The stapled securities of former Toll holdings associate, Asciano Group were put in a trading halt yesterday morning after a sharp plunge on the back of some seemingly well informed trading.
The securities shed nearly 60% in value in early trading.
The securities opened at $1.28 and quickly fell to a low of 63.5c, before rising slightly to 69c when the halt was granted at 10.42 am.
They were down 59% at that stage.
The company asked for the halt until today, but didn’t elaborate.
Then just before 6 pm chairman, Tim Poole issued a three page letter to securityholders.
In it he was confident.
He attempted to quell the panic among its investors, denying rumours it was about to launch a capital raising. It also reiterated its forecast of a 24c to 30c per security distribution for the 2008-09 financial year.

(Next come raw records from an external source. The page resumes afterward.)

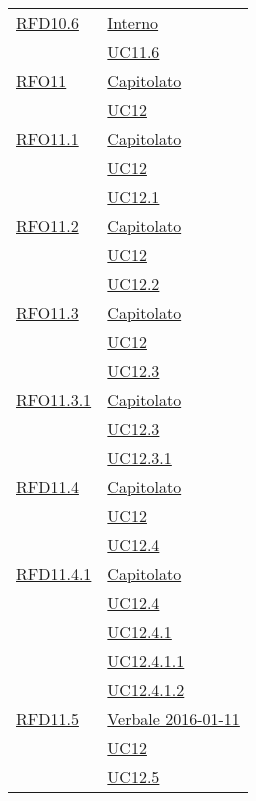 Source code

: \begin{longtable}{|>{\centering}m{5cm}|m{5cm}<{\centering}|}
\hyperlink{RFD10.6}{RFD10.6} & \hyperlink{Interno}{Interno}\\
& \hyperref[UC11.6]{UC11.6}\\ \hline

\hyperlink{RFO11}{RFO11} & \hyperlink{Capitolato}{Capitolato}\\
& \hyperref[UC12]{UC12}\\ \hline

\hyperlink{RFO11.1}{RFO11.1} & \hyperlink{Capitolato}{Capitolato}\\
& \hyperref[UC12]{UC12}\\
& \hyperref[UC12.1]{UC12.1}\\ \hline

\hyperlink{RFO11.2}{RFO11.2} & \hyperlink{Capitolato}{Capitolato}\\
& \hyperref[UC12]{UC12}\\
& \hyperref[UC12.2]{UC12.2}\\ \hline

\hyperlink{RFO11.3}{RFO11.3} & \hyperlink{Capitolato}{Capitolato}\\
& \hyperref[UC12]{UC12}\\
& \hyperref[UC12.3]{UC12.3}\\ \hline

\hyperlink{RFO11.3.1}{RFO11.3.1} & \hyperlink{Capitolato}{Capitolato}\\
& \hyperref[UC12.3]{UC12.3}\\
& \hyperref[UC12.3.1]{UC12.3.1}\\ \hline

\hyperlink{RFD11.4}{RFD11.4} & \hyperlink{Capitolato}{Capitolato}\\
& \hyperref[UC12]{UC12}\\
& \hyperref[UC12.4]{UC12.4}\\ \hline

\hyperlink{RFD11.4.1}{RFD11.4.1} & \hyperlink{Capitolato}{Capitolato}\\
& \hyperref[UC12.4]{UC12.4}\\
& \hyperref[UC12.4.1]{UC12.4.1}\\
& \hyperref[UC12.4.1.1]{UC12.4.1.1}\\
& \hyperref[UC12.4.1.2]{UC12.4.1.2}\\ \hline

\hyperlink{RFD11.5}{RFD11.5} & \hyperlink{Verbale 2016-01-11}{Verbale 2016-01-11}\\
& \hyperref[UC12]{UC12}\\
& \hyperref[UC12.5]{UC12.5}\\ \hline


\end{longtable}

"Asciano is not currently contemplating an ordinary equity raising, and has not approached or appointed any advisers in respect of such a capital raising," Asciano chairman Tim Poole said in the letter.
The suspension came after the ASX queried the sharp fall.In its reply to the query the company made it clear it knew nothing why the security price should fall so sharply.
The fact that there was a fall before is a disgrace and raises questions about the flow of information.
For 42 minutes the market traded uninformed and the shares plunged: more than 6.1 million shares were traded in that time.
It’s not the first time there has been some well informed trading in these securities. The shares had a strong run up earlier this year when private equity group TPG first appeared on the scene.
Asciano is the country’s major port operator containing much of the businesses of Patrick, which Toll took over several years ago.
US private equity group TPG and another investor have been sniffing around the company off and on for the past three months. TPG made a half hearted $2.9 billion offer and then renewed its interest.
One explanation for the sharp, unexplained fall is that TPG has walked.
Asciano shares fell 12% on Monday and a week ago were at $2.11.
Their all-time high was at $11.64 in June last year, just after the split from Toll in a demerger.
The trading halt came at Asciano’s request, pending its response to an ASX price query.
Citigroup slashed its price target to 82c from $6.08 yesterday in a note to clients called "a crisis of confidence".
In the report the broker called the stock "worthless" and said a takeover is unlikely.
"The uncertainty around the timing and the delivery of AIO’s monetisation program means that the share price volatility is likely to remain high in the near term.
"Together with recent 30% drop in global multiples for Ports and Rail businesses to c7x EV/ EBITDA, we advise investors to cut their losses and pull our stock rating to Sell (from Buy) with a lower TP at 9x to $0.82ps (from $6.08ps). At 7x, the stock is worthless.
"A takeover without the support of the Board and CEO’s blocking stake is unlikely," Citi wrote in the report.
Shares in Sydney based women’s clothing retailer, Speciality Fashion Group (SFH) shook off a monstering from analysts at Credit Suisse yesterday.
The shares rose half a cent to 30c, 2c above the all time low of 28c, and then fell 1c in late trading to 28.5c.
CS retail analysts revised their forecasts for SFH, cutting earnings estimates for the next three years.
"Comparable sales growth is negative and inventory is accumulating.
"The business is highly geared and under-capitalised following an 18 month on-market buyback.
"Based on industry feedback, we have revised our forecast earnings.
"The net impact to EPS is -27% in FY09, -30% in FY10 and -20% in FY11.
"This reflects our expectation for comp sales growth of -5% and a 180bps fall in EBIT margins to 5%. We have forecast only a moderate improvement in FY10."
CS cut its target share price from $1.00 to $0.30 following the earnings revisions.
"Specifically, SFH’s current level of gearing and the impact of margin contraction on future gearing suggest the stock should trade at a significant discount to the market multiple."
SFH competes in the same area as the smaller Sydney based retailer, Noni B does. Noni B abandoned its 2008 earnings forecast last month.